Orthodox writer David Bentley Hart has a piece at First Things this month, wondering why American Catholics of a conservative bent, as he calls them (we tend to say, “Catholics on the American political right,” which we think better captures the phenomenon) have such distaste for the Holy Father, especially his recent social encyclical Laudato si’. He notes,
I suppose that in America, such sentiments [as those expressed in Laudato si’ – pjs] might sound a bit outrageous. We tend to think that all enterprise is of a piece, that the small business that produces a useful product and creates needed jobs exists in some sort of inviolable continuum with global corporate entities of every kind, and that we cannot affirm the former without defending the latter. Even “conservative” Christians who deplore the cultural costs of late modernity treat any critique of its obvious material basis as practically blasphemous. But everywhere else in the world, those same criticisms would simply, and correctly, be described as “true.” They would even be regarded as simply “Catholic.” Laudato Si positively trembles from all the echoes it contains of G. K. Chesterton, Vincent McNabb, Hilaire Belloc, Elizabeth Anscombe, Dorothy Day, E. F. Schumacher, Leo XIII, John XXIII, John Paul II, Benedict XVI, and (above all) Romano Guardini; its native social and political atmosphere is that rich combination of Christian socialism, social democratism, subsidiarism, distributism, and anti-materialism that constitutes the best of the modern Catholic intellectual tradition’s humane alternative to all the technologisms, libertarianisms, corporatisms, and totalitarianisms that in their different ways reduce humanity to nothing more than appetent machines and creation to nothing more than industrial resources.
(Emphasis supplied.) Read the whole thing there; it won’t take long. He’s pretty much right, too.
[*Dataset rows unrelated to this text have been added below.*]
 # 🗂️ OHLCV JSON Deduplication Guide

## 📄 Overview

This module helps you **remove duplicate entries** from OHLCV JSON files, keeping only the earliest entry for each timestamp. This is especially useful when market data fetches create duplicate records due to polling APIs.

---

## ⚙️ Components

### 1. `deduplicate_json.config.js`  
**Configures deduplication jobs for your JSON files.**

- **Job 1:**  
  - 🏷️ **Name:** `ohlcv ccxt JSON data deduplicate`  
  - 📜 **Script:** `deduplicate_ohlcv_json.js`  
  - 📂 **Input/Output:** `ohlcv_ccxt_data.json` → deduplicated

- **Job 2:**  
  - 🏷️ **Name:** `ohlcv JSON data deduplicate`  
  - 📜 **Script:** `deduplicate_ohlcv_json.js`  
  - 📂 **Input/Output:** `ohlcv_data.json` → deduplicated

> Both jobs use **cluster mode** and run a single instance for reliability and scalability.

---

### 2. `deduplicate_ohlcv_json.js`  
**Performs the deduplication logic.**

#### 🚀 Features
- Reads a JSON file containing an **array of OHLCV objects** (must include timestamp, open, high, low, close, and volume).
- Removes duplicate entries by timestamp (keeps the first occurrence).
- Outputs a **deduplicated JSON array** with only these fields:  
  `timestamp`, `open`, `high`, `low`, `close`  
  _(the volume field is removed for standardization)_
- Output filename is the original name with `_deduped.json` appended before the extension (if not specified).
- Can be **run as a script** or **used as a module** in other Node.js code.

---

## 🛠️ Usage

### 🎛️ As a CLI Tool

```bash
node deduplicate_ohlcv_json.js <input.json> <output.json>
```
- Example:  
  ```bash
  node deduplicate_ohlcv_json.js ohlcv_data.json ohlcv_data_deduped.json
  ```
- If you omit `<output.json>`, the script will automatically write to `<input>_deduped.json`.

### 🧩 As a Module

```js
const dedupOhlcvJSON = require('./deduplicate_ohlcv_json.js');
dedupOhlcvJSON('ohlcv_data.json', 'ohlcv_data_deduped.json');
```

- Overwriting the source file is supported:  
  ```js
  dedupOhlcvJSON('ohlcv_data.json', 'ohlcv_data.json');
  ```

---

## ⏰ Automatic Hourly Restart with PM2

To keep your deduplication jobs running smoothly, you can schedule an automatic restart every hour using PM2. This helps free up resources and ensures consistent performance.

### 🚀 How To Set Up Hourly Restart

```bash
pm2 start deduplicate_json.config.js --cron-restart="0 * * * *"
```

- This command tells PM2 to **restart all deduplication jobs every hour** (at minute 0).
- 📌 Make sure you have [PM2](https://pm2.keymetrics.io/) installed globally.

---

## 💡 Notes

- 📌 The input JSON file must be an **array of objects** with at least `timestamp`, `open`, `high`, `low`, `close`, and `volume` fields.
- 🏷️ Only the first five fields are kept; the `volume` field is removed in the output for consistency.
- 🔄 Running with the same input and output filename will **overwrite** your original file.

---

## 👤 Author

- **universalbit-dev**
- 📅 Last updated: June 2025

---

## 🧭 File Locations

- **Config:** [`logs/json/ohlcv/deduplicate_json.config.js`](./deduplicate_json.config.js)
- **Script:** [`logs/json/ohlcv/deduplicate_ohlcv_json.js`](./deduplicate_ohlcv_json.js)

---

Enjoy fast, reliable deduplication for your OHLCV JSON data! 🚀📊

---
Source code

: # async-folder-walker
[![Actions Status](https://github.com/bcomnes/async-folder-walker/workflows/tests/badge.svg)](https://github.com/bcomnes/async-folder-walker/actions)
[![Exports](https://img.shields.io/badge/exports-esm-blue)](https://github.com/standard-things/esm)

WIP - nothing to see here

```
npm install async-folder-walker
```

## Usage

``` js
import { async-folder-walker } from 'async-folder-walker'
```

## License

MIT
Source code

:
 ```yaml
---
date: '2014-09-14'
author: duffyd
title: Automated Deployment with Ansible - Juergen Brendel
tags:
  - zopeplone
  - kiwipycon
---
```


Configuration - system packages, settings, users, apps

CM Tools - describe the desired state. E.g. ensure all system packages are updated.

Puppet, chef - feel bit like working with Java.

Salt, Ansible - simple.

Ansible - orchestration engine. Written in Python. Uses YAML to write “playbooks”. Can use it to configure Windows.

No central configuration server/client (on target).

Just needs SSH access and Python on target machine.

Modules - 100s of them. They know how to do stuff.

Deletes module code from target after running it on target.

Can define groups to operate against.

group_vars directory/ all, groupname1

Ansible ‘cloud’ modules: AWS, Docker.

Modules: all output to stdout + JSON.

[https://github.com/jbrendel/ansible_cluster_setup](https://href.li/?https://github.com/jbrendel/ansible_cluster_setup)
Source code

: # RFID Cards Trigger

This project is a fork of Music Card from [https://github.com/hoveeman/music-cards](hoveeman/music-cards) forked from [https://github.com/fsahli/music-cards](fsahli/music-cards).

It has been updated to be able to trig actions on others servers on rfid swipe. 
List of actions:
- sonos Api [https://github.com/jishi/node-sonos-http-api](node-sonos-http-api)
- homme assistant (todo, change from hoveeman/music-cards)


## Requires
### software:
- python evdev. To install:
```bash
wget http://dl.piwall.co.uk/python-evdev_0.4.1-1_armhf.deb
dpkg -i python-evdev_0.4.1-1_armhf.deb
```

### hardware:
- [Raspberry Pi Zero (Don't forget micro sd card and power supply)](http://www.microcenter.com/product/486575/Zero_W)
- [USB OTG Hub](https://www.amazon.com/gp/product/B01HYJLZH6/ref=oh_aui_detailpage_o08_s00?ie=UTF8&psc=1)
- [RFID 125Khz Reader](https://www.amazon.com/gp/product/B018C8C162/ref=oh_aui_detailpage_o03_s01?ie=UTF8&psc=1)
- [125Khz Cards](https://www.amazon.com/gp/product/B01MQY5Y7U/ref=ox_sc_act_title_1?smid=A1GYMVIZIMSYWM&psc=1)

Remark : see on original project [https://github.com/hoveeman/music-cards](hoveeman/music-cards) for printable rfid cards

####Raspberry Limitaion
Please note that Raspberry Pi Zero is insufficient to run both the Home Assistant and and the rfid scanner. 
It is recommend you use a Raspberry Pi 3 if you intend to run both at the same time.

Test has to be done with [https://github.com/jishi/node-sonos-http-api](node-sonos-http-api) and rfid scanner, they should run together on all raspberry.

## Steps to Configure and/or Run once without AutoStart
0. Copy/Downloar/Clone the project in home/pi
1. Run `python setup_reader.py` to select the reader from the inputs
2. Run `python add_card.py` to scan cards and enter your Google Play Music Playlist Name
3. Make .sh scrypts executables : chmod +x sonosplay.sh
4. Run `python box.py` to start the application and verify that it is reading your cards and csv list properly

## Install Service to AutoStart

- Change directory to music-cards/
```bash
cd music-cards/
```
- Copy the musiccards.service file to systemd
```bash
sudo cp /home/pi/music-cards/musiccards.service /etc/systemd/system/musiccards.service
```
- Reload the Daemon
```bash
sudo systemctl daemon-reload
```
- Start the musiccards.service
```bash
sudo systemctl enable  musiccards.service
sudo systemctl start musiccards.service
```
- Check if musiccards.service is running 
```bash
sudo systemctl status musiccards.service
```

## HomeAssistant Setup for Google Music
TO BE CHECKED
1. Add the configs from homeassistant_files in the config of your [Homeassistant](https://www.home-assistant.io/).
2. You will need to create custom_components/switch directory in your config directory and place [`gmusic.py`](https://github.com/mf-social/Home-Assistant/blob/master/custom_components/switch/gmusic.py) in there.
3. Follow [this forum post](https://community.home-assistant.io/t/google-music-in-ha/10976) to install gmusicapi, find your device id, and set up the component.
One point where Hart is light is on the history—even the fairly recent history—of American Catholicism’s resistance to the Church’s social teaching. For example, John XXIII’s Mater et Magistra prompted the jibe “Mater si, magistra no.” And, more recently, American Catholics bent over backward either to explain why Benedict didn’t write all of Caritas in veritate or to make the same old (tedious at this point) arguments about how the Church doesn’t have same authority in matters of state and economy as it does in matters of faith and morals. (How Pius IX would have laughed at them! Right before handing them copies of Syllabus.) All this is to say that Francis is not the first pope to encounter resistance to his social teaching from Catholics on the American political right, though he might be the first pope to wade into a debate still very active in American political circles with his social teaching. (Maybe. Quadragesimo anno certainly addressed issues that were very much au courant in 1931.) Indeed, resistance to the Church’s social teaching might be a major characteristic of American Catholicism.